• [PROMPT]
Your answer must be the records below repeated word for word, with no pictures in it.

:: RECORDED INFORMATION

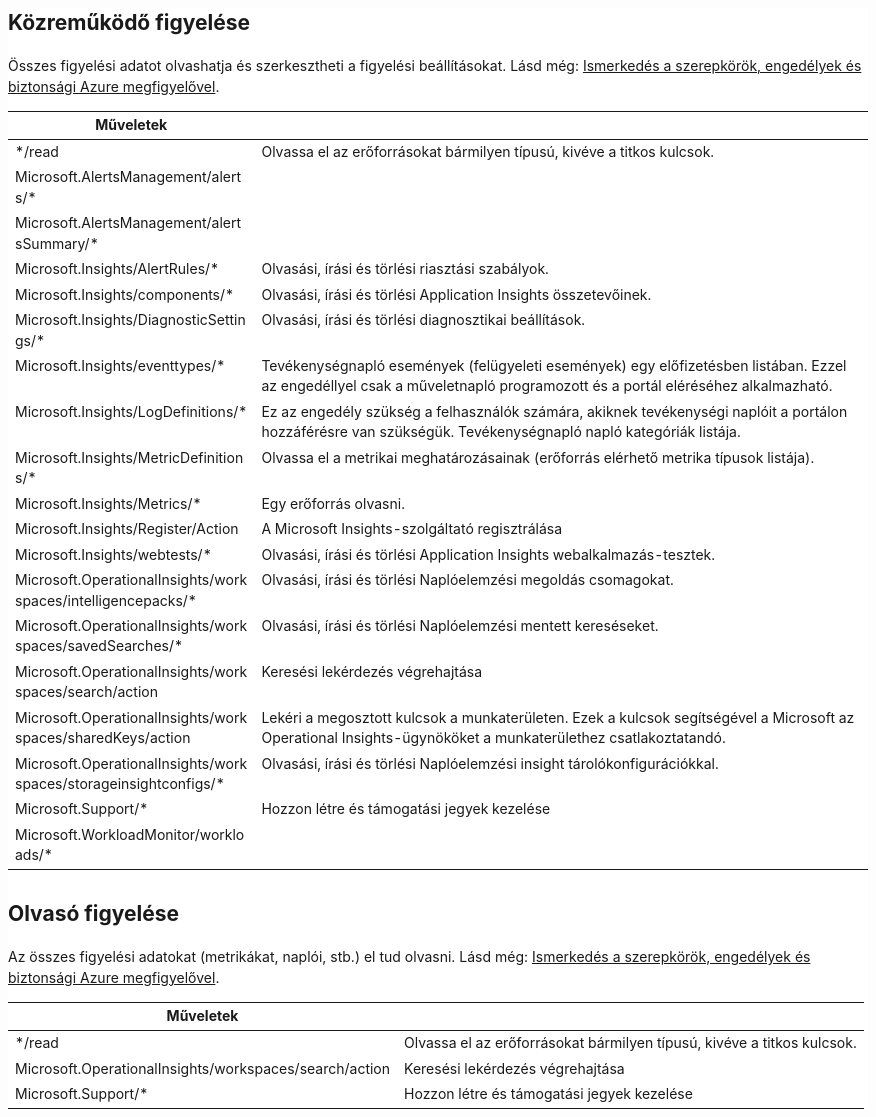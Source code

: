 ## <a name="monitoring-contributor"></a>Közreműködő figyelése
Összes figyelési adatot olvashatja és szerkesztheti a figyelési beállításokat. Lásd még: [Ismerkedés a szerepkörök, engedélyek és biztonsági Azure megfigyelővel](../monitoring-and-diagnostics/monitoring-roles-permissions-security.md#built-in-monitoring-roles).

| **Műveletek** |  |
| --- | --- |
| */read | Olvassa el az erőforrásokat bármilyen típusú, kivéve a titkos kulcsok. |
| Microsoft.AlertsManagement/alerts/* |  |
| Microsoft.AlertsManagement/alertsSummary/* |  |
| Microsoft.Insights/AlertRules/* | Olvasási, írási és törlési riasztási szabályok. |
| Microsoft.Insights/components/* | Olvasási, írási és törlési Application Insights összetevőinek. |
| Microsoft.Insights/DiagnosticSettings/* | Olvasási, írási és törlési diagnosztikai beállítások. |
| Microsoft.Insights/eventtypes/* | Tevékenységnapló események (felügyeleti események) egy előfizetésben listában. Ezzel az engedéllyel csak a műveletnapló programozott és a portál eléréséhez alkalmazható. |
| Microsoft.Insights/LogDefinitions/* | Ez az engedély szükség a felhasználók számára, akiknek tevékenységi naplóit a portálon hozzáférésre van szükségük. Tevékenységnapló napló kategóriák listája. |
| Microsoft.Insights/MetricDefinitions/* | Olvassa el a metrikai meghatározásainak (erőforrás elérhető metrika típusok listája). |
| Microsoft.Insights/Metrics/* | Egy erőforrás olvasni. |
| Microsoft.Insights/Register/Action | A Microsoft Insights-szolgáltató regisztrálása |
| Microsoft.Insights/webtests/* | Olvasási, írási és törlési Application Insights webalkalmazás-tesztek. |
| Microsoft.OperationalInsights/workspaces/intelligencepacks/* | Olvasási, írási és törlési Naplóelemzési megoldás csomagokat. |
| Microsoft.OperationalInsights/workspaces/savedSearches/* | Olvasási, írási és törlési Naplóelemzési mentett kereséseket. |
| Microsoft.OperationalInsights/workspaces/search/action | Keresési lekérdezés végrehajtása |
| Microsoft.OperationalInsights/workspaces/sharedKeys/action | Lekéri a megosztott kulcsok a munkaterületen. Ezek a kulcsok segítségével a Microsoft az Operational Insights-ügynököket a munkaterülethez csatlakoztatandó. |
| Microsoft.OperationalInsights/workspaces/storageinsightconfigs/* | Olvasási, írási és törlési Naplóelemzési insight tárolókonfigurációkkal. |
| Microsoft.Support/* | Hozzon létre és támogatási jegyek kezelése |
| Microsoft.WorkloadMonitor/workloads/* |  |

## <a name="monitoring-reader"></a>Olvasó figyelése
Az összes figyelési adatokat (metrikákat, naplói, stb.) el tud olvasni. Lásd még: [Ismerkedés a szerepkörök, engedélyek és biztonsági Azure megfigyelővel](../monitoring-and-diagnostics/monitoring-roles-permissions-security.md#built-in-monitoring-roles).

| **Műveletek** |  |
| --- | --- |
| */read | Olvassa el az erőforrásokat bármilyen típusú, kivéve a titkos kulcsok. |
| Microsoft.OperationalInsights/workspaces/search/action | Keresési lekérdezés végrehajtása |
| Microsoft.Support/* | Hozzon létre és támogatási jegyek kezelése |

::::

• [SOLUTION]
Source code

: ## <a name="monitoring-contributor"></a>Közreműködő figyelése
Összes figyelési adatot olvashatja és szerkesztheti a figyelési beállításokat. Lásd még: [Ismerkedés a szerepkörök, engedélyek és biztonsági Azure megfigyelővel](../monitoring-and-diagnostics/monitoring-roles-permissions-security.md#built-in-monitoring-roles).

| **Műveletek** |  |
| --- | --- |
| */read | Olvassa el az erőforrásokat bármilyen típusú, kivéve a titkos kulcsok. |
| Microsoft.AlertsManagement/alerts/* |  |
| Microsoft.AlertsManagement/alertsSummary/* |  |
| Microsoft.Insights/AlertRules/* | Olvasási, írási és törlési riasztási szabályok. |
| Microsoft.Insights/components/* | Olvasási, írási és törlési Application Insights összetevőinek. |
| Microsoft.Insights/DiagnosticSettings/* | Olvasási, írási és törlési diagnosztikai beállítások. |
| Microsoft.Insights/eventtypes/* | Tevékenységnapló események (felügyeleti események) egy előfizetésben listában. Ezzel az engedéllyel csak a műveletnapló programozott és a portál eléréséhez alkalmazható. |
| Microsoft.Insights/LogDefinitions/* | Ez az engedély szükség a felhasználók számára, akiknek tevékenységi naplóit a portálon hozzáférésre van szükségük. Tevékenységnapló napló kategóriák listája. |
| Microsoft.Insights/MetricDefinitions/* | Olvassa el a metrikai meghatározásainak (erőforrás elérhető metrika típusok listája). |
| Microsoft.Insights/Metrics/* | Egy erőforrás olvasni. |
| Microsoft.Insights/Register/Action | A Microsoft Insights-szolgáltató regisztrálása |
| Microsoft.Insights/webtests/* | Olvasási, írási és törlési Application Insights webalkalmazás-tesztek. |
| Microsoft.OperationalInsights/workspaces/intelligencepacks/* | Olvasási, írási és törlési Naplóelemzési megoldás csomagokat. |
| Microsoft.OperationalInsights/workspaces/savedSearches/* | Olvasási, írási és törlési Naplóelemzési mentett kereséseket. |
| Microsoft.OperationalInsights/workspaces/search/action | Keresési lekérdezés végrehajtása |
| Microsoft.OperationalInsights/workspaces/sharedKeys/action | Lekéri a megosztott kulcsok a munkaterületen. Ezek a kulcsok segítségével a Microsoft az Operational Insights-ügynököket a munkaterülethez csatlakoztatandó. |
| Microsoft.OperationalInsights/workspaces/storageinsightconfigs/* | Olvasási, írási és törlési Naplóelemzési insight tárolókonfigurációkkal. |
| Microsoft.Support/* | Hozzon létre és támogatási jegyek kezelése |
| Microsoft.WorkloadMonitor/workloads/* |  |

## <a name="monitoring-reader"></a>Olvasó figyelése
Az összes figyelési adatokat (metrikákat, naplói, stb.) el tud olvasni. Lásd még: [Ismerkedés a szerepkörök, engedélyek és biztonsági Azure megfigyelővel](../monitoring-and-diagnostics/monitoring-roles-permissions-security.md#built-in-monitoring-roles).

| **Műveletek** |  |
| --- | --- |
| */read | Olvassa el az erőforrásokat bármilyen típusú, kivéve a titkos kulcsok. |
| Microsoft.OperationalInsights/workspaces/search/action | Keresési lekérdezés végrehajtása |
| Microsoft.Support/* | Hozzon létre és támogatási jegyek kezelése |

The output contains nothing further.